But then I could tell he wanted more than just a friend to talk and sing and laugh with. I could tell he wanted to kiss, to touch. He kept alluding to sexual encounters, planting ideas of doing more. That’s what he does- he does and says just the right things to make me think and do the things he’d like. He makes me remember feelings and good times, so that I want to make more. Even though he knows I have a boyfriend. And he should know by now that I’m terrified of being used again, because that’s all anybody ever does, they use me.

And that’s what I was telling him over one very long ranty text message when Harriel came back from his theatre rehearsal. He could tell I was upset, and then when I told him that I gave Darion a ride and hung out at his house for a little while, he got a bit paranoid. And he got a bit angry. He was stuck between trying to comfort me and give me sound advice about Darion, and being upset about different scenarios he was seeing in his head. I assured him that nothing happened, and when Darion replied with just the right words to convince me that I mean /something/ to him, that I am actually the one that hurts -him- with my doubts, Harriel assured me that everything Darion tells me is basically a lie. I still want to believe that everything he does isn’t to use me, but I have so much proof stacked against him. I don’t think he’ll ever change.

And so, as I was distraught over all the drama of “does he care or not?”, in my moment of weakness with strong words being whispered in my ear, Harriel deleted Darion’s number from my phone, blocked his number, and told me that I should block him from everything else, too. I wanted to save my last two messages to him, just to remember why I was doing it, but Harriel told me that I should just forget about it. So before he left to take his shower and go to bed, he watched as I slowly cut each thread to Darion, deleting him, unfollowing him, and blocking everything.

It hurt. I still have stupid emotional attachments to him. I wish I didn’t. My head screams, “forget about him”; my heart whispers, “but you loved him”. So cutting all ties with him hurts. I want to know what he has to say to me. I want to have boring idle chat with him. I’d like to keep him as a friend. That’s why it’s been so hard for me to try to ignore him. Harriel doesn’t like that it hurts me.

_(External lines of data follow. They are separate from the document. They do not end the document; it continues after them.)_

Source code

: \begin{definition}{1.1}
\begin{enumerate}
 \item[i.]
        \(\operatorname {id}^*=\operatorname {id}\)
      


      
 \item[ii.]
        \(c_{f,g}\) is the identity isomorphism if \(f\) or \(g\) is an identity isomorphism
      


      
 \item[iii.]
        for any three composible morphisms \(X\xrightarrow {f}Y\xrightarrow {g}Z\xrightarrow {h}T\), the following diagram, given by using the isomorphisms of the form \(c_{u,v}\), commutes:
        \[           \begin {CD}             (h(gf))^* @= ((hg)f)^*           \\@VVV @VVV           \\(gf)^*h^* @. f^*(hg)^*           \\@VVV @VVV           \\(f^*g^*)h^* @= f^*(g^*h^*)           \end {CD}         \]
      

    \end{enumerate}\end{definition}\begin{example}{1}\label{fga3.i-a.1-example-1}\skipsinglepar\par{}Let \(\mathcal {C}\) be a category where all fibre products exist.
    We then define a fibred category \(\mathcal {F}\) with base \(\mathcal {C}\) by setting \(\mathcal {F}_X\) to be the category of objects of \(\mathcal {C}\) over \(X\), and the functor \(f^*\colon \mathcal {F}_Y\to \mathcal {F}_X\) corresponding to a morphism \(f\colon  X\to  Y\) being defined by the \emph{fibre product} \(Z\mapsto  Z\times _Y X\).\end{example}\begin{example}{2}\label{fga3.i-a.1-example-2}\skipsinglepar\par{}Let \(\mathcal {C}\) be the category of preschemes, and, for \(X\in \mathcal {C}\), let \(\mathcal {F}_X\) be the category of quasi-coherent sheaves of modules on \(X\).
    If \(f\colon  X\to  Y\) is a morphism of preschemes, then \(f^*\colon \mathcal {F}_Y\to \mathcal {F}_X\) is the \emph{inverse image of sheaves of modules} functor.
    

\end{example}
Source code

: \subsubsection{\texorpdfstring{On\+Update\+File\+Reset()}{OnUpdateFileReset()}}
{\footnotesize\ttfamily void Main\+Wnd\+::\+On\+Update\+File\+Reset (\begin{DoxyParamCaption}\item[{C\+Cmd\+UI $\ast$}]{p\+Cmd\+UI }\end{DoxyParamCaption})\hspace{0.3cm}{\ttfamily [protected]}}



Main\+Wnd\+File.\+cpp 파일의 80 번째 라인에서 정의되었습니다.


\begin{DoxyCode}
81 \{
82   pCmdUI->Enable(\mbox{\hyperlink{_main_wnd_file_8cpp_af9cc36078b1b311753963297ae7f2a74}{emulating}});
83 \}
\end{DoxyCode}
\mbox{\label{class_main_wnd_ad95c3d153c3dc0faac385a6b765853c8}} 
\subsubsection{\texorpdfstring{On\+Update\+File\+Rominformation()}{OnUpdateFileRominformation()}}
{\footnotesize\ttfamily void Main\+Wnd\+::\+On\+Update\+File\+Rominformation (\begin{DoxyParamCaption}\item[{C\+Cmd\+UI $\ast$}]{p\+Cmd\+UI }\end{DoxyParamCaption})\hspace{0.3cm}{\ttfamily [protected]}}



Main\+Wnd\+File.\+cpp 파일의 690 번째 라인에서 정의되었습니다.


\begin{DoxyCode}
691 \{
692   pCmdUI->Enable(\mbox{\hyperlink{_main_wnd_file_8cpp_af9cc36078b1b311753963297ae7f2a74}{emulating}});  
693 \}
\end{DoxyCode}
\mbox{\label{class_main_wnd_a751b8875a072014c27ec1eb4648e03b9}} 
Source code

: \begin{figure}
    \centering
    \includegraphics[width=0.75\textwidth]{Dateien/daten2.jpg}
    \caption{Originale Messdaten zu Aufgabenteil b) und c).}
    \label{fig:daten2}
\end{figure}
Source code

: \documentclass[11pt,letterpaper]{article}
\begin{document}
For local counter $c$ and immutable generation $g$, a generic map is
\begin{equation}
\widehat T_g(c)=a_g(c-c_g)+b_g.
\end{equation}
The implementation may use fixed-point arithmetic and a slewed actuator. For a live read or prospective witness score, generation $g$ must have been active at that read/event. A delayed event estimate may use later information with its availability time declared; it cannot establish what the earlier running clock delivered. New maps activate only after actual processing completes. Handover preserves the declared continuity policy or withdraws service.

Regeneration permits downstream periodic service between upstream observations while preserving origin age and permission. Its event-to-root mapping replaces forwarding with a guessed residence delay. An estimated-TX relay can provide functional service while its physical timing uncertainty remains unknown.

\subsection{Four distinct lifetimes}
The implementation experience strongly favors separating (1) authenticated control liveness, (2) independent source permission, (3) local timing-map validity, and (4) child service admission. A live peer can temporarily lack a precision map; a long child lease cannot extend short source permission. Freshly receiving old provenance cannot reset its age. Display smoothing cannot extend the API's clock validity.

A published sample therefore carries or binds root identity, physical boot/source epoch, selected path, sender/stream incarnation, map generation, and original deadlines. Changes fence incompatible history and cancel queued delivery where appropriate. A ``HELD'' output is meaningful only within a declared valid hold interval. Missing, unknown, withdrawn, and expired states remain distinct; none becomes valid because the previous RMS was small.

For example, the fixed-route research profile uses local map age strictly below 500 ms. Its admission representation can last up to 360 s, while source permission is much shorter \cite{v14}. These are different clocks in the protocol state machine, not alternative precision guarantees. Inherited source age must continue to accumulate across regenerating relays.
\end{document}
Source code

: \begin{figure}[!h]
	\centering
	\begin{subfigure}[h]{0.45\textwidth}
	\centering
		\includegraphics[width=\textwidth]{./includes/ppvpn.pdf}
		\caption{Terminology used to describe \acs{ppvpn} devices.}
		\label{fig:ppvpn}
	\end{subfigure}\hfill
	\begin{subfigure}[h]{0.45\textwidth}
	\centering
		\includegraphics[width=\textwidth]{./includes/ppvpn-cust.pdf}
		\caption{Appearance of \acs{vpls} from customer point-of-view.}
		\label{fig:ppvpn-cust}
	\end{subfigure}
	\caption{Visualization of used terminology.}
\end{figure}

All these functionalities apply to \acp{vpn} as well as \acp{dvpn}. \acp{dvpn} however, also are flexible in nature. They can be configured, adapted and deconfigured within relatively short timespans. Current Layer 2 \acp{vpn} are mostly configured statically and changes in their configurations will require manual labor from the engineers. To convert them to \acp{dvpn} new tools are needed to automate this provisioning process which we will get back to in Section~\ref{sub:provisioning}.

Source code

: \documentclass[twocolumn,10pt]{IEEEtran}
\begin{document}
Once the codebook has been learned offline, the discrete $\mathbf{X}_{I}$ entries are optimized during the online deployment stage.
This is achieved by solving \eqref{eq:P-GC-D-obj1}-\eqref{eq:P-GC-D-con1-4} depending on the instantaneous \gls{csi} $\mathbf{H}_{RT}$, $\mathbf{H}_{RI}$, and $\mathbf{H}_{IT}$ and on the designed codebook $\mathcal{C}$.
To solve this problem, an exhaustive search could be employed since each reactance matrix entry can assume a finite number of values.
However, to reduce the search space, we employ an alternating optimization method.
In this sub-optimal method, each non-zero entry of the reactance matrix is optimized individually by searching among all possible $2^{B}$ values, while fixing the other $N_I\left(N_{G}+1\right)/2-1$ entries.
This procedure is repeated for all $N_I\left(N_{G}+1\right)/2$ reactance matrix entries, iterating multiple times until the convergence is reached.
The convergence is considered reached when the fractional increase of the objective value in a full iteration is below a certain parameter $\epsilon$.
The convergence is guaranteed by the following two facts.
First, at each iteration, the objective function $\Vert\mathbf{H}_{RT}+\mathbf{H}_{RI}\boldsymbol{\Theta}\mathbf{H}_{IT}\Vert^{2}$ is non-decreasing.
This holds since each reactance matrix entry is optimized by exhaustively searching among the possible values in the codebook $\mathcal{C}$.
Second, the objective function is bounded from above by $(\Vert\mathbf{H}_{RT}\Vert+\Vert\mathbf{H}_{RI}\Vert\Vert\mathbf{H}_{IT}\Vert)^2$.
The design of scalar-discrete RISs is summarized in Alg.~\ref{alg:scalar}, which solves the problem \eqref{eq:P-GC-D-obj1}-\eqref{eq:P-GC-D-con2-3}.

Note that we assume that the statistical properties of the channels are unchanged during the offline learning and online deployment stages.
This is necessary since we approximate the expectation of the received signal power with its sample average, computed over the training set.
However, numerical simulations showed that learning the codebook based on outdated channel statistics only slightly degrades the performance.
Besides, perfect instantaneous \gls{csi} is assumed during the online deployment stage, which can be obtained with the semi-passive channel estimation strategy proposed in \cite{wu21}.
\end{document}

He doesn’t like knowing that I still have some feelings for Darion besides hate. He wants me to hate Darion as much as he must–it would all be so much easier if I did. But I can’t. I don’t know how some people can just drop others out of their lives so easily.
Harriel also said that if Darion tries to talk to me, just to let him take care of it so that I don’t have to be involved with him anymore. And as I was shedding a few tears over blocking Darion out of my life, he told me, “and I don’t recommend blogging about it.” He knows Darion can read my blog. But I need an outlet, I can’t just hold all this inside. And in some sort of way, I guess I’m reaching out to Darion, too.
I want to undo it. I don’t like dropping anybody out of my life. I give so many second chances because I have so much forgiveness. Or ignorance, maybe that’s it. I don’t know.
But then maybe this is a good thing. Maybe everything will be easier this way.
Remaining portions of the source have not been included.